By Gautam Naik and Esther Whieldon
This is a modified version of a thought leadership piece originally published on S&P Global Sustainable1. Read the full article here.
Investors aiming for net-zero in their portfolios need to think critically about the way companies are approaching decarbonization, as not every carbon-cutting program is created equal.
To meet ambitious net-zero targets, many companies plan to neutralize a large chunk of emissions by buying carbon offsets – credits generated by projects that are reducing carbon emissions elsewhere.
The idea is that once a company has done what it can to tackle climate change directly, it then can pay someone else to avoid emitting or to remove emissions already present in the atmosphere.
Projects like renewable generation and paying a landowner to prevent deforestation avoid emissions, while approaches like reforestation and direct air capture with carbon storage remove emissions.
It’s a booming business. Growing demand for these instruments could help push today’s annual carbon market, valued at about $400 mn, to anywhere from $10 bn to $25 bn by 2030, according to a study by Trove Research. But because many of the carbon offsets on offer today are outdated, of poor quality or hard to verify, they risk boosting global emissions instead of curtailing them.
What should investors know about offsets? One of the biggest challenges of carbon offsetting is that there aren’t enough high-quality credits to counteract the massive level of emissions businesses produce. What’s more, the world has limited capacity to create new ones.

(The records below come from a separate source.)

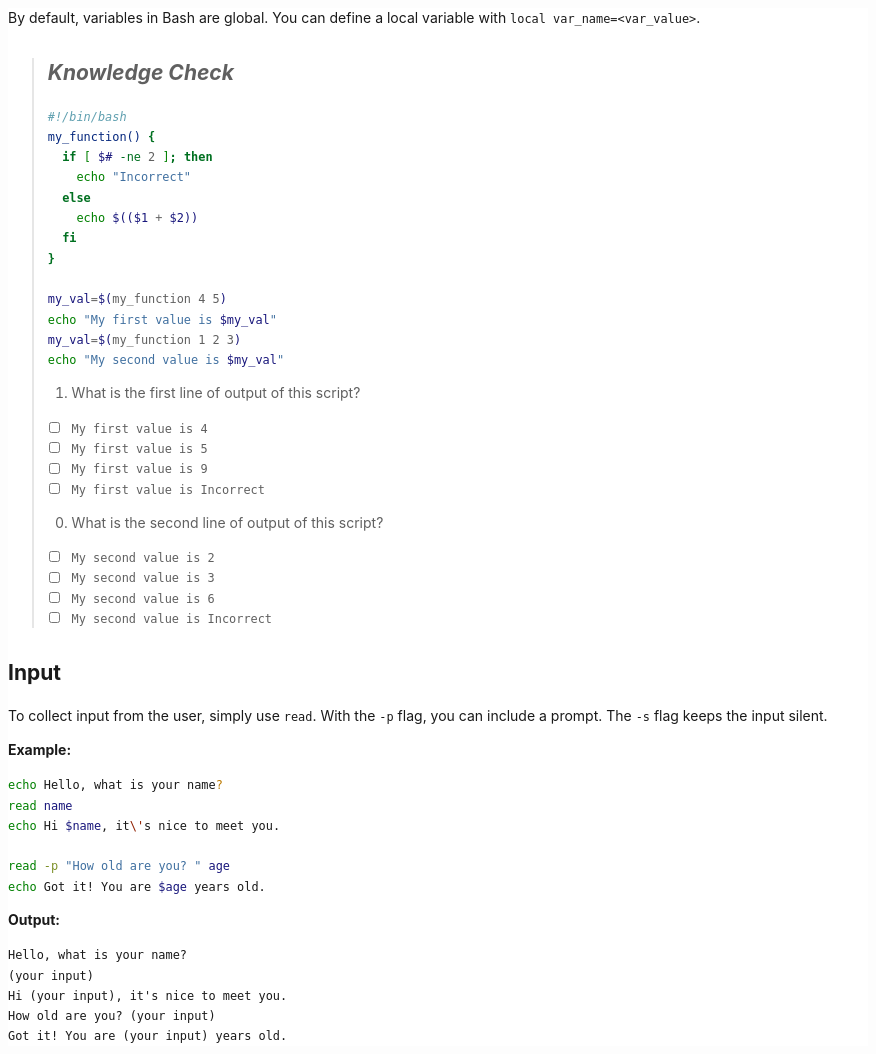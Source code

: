 By default, variables in Bash are global. You can define a local variable with `local var_name=<var_value>`.

> ## *Knowledge Check*
> ```bash
> #!/bin/bash
> my_function() {
>   if [ $# -ne 2 ]; then
>     echo "Incorrect"
>   else
>     echo $(($1 + $2))
>   fi
> }
>
> my_val=$(my_function 4 5)
> echo "My first value is $my_val"
> my_val=$(my_function 1 2 3)
> echo "My second value is $my_val"
> ```
> 1. What is the first line of output of this script?
>   - [ ] `My first value is 4`
>   - [ ] `My first value is 5`
>   - [ ] `My first value is 9`
>   - [ ] `My first value is Incorrect`
> 0. What is the second line of output of this script?
>   - [ ] `My second value is 2`
>   - [ ] `My second value is 3`
>   - [ ] `My second value is 6`
>   - [ ] `My second value is Incorrect`

## Input

To collect input from the user, simply use `read`. With the `-p` flag, you can include a prompt. The `-s` flag keeps the input silent.

**Example:**
```bash
echo Hello, what is your name?
read name
echo Hi $name, it\'s nice to meet you.

read -p "How old are you? " age
echo Got it! You are $age years old.
```
**Output:**
```console
Hello, what is your name?
(your input)
Hi (your input), it's nice to meet you.
How old are you? (your input)
Got it! You are (your input) years old.
```


[//]: # (TODO: Add knowledge checks that incorporate pervious fundamentals)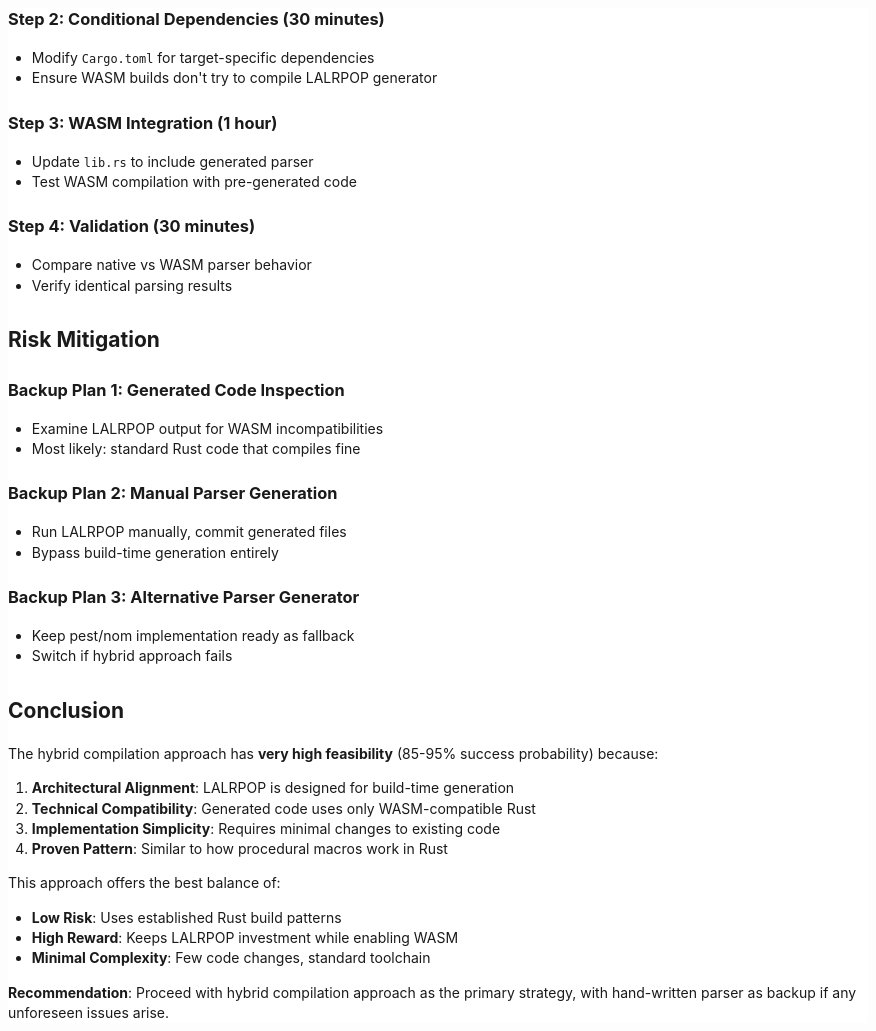 ### Step 2: Conditional Dependencies (30 minutes)
- Modify `Cargo.toml` for target-specific dependencies
- Ensure WASM builds don't try to compile LALRPOP generator

### Step 3: WASM Integration (1 hour)
- Update `lib.rs` to include generated parser
- Test WASM compilation with pre-generated code

### Step 4: Validation (30 minutes)
- Compare native vs WASM parser behavior
- Verify identical parsing results

## Risk Mitigation

### Backup Plan 1: Generated Code Inspection
- Examine LALRPOP output for WASM incompatibilities
- Most likely: standard Rust code that compiles fine

### Backup Plan 2: Manual Parser Generation
- Run LALRPOP manually, commit generated files
- Bypass build-time generation entirely

### Backup Plan 3: Alternative Parser Generator
- Keep pest/nom implementation ready as fallback
- Switch if hybrid approach fails

## Conclusion

The hybrid compilation approach has **very high feasibility** (85-95% success probability) because:

1. **Architectural Alignment**: LALRPOP is designed for build-time generation
2. **Technical Compatibility**: Generated code uses only WASM-compatible Rust
3. **Implementation Simplicity**: Requires minimal changes to existing code
4. **Proven Pattern**: Similar to how procedural macros work in Rust

This approach offers the best balance of:
- **Low Risk**: Uses established Rust build patterns
- **High Reward**: Keeps LALRPOP investment while enabling WASM
- **Minimal Complexity**: Few code changes, standard toolchain

**Recommendation**: Proceed with hybrid compilation approach as the primary strategy, with hand-written parser as backup if any unforeseen issues arise.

Critics of offsets say they are not scaleable and don’t go far enough to address the climate crisis.
‘I've talked with enough CEOs who just want to tick the box, write a check to a group once a year and [say], I did my part on carbon,’ said United Airlines CEO Scott Kirby in February. ‘We are not going to solve the problem [this way].’

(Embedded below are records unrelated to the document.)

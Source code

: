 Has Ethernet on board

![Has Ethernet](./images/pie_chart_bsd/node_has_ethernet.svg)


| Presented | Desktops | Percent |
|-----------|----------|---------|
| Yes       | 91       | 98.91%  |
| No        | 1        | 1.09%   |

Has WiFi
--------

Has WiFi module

Another hurdle is that many companies keen to hit their net-zero goals may end up buying outdated offsets (also known as carbon credits) from projects that don’t provide ‘additionality’. If there is no additionality, that basically means purchasing offsets does not reduce emissions beyond business-as-usual.
‘If the credits being bought are coming from projects that would have been built anyway, those purchases aren’t changing the emissions profile of the world,’ says Guy Turner, founder and CEO of Trove and co-author of the study.
The surplus of older credits is significant and growing. ‘Really good firms will think carefully about which offsets they choose,’ says Mark Maslin, professor of earth system science at University College London. ‘There is a reputational risk’ from buying outdated credits.
Fixing the credibility issue for new carbon credits New initiatives seek to help companies pick offsets that are high quality and credible. The American Forest Foundation and the Nature Conservancy have developed a new Family Forest Carbon Program that aims to address carbon absorption efficiency and accurate measurements.
While the program is in its early days, at least one major corporation has signed up: Amazon invested $10 mn into the Family Forest Carbon Program for forest conservation in the northeastern US.
There are groups working to help companies navigate the voluntary carbon market. The World Wildlife Fund, Environmental Defense Fund and European environmental research consultancy Öko-Institut teamed up to work on guidance for buyers, releasing an initial paper that identifies six objectives for measuring the quality of carbon credits.
Carbon offsets ‘can be a powerful tool if they’re done right,’ says Alex Hanafi, the Environmental Defense Fund’s director of multilateral climate strategy, who is working on the guidance project. ‘If they’re not done right, they can be detrimental to climate action.’